*** Dataset excerpts Section Begins ***
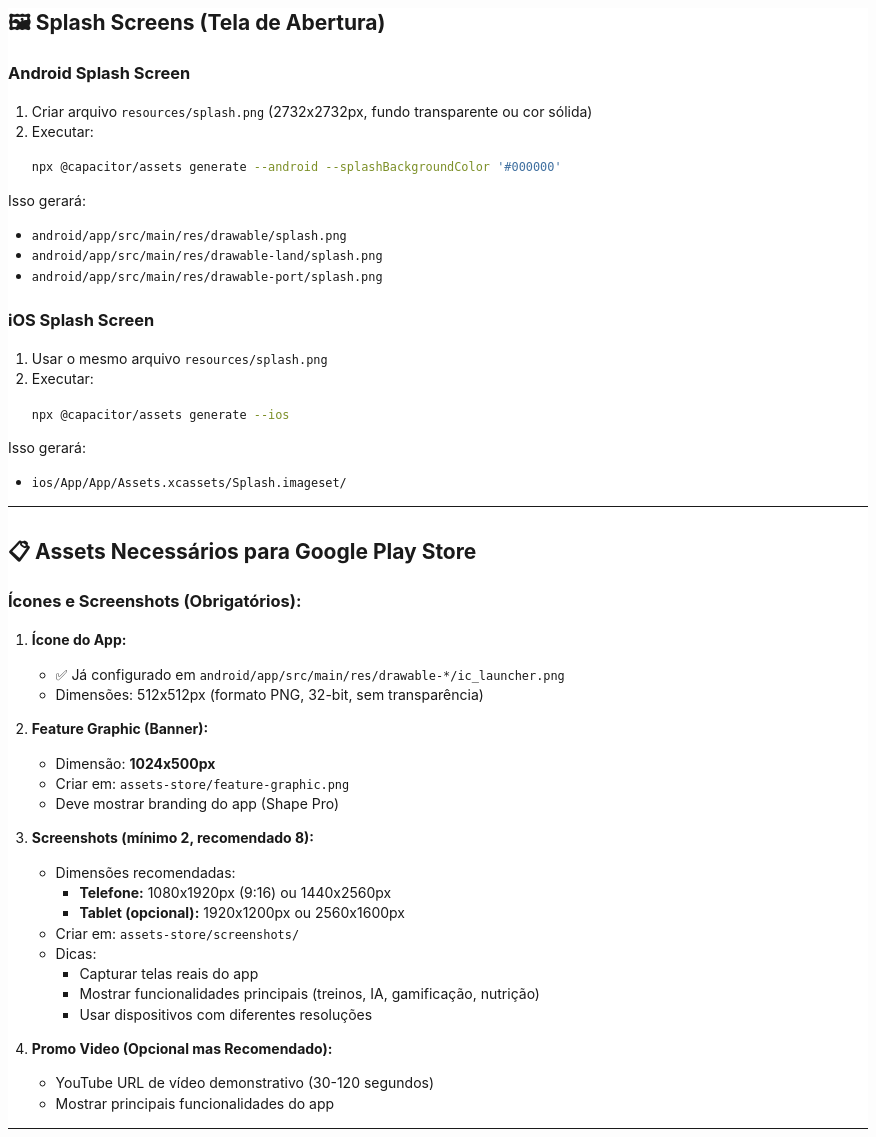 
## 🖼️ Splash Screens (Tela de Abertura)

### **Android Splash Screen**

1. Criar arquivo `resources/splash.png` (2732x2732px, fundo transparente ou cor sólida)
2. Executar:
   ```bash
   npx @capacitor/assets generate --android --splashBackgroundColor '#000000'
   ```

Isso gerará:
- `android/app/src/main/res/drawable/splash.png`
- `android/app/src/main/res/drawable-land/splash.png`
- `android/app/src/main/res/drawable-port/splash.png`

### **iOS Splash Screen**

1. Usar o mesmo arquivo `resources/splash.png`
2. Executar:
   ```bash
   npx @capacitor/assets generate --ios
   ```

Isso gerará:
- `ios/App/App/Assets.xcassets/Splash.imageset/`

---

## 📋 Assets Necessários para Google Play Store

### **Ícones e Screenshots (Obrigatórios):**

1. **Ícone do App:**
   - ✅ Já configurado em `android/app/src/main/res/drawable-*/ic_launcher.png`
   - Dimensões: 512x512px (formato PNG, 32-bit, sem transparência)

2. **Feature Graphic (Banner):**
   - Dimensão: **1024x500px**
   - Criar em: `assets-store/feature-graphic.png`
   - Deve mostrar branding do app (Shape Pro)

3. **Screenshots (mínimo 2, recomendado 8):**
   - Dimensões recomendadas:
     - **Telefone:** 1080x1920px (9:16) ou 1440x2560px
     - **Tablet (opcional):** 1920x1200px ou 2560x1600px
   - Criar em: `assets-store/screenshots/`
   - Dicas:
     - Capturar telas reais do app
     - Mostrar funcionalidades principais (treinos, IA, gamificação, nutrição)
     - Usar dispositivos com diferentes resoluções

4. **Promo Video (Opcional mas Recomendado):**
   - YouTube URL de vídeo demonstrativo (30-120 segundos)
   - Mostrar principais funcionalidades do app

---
*** Dataset excerpts Section Ends ***
◆ **Problem statement**: Copy out all lines of the listing above that include "generate".

◆ **Written reply**:
   npx @capacitor/assets generate --android --splashBackgroundColor '#000000'
   npx @capacitor/assets generate --ios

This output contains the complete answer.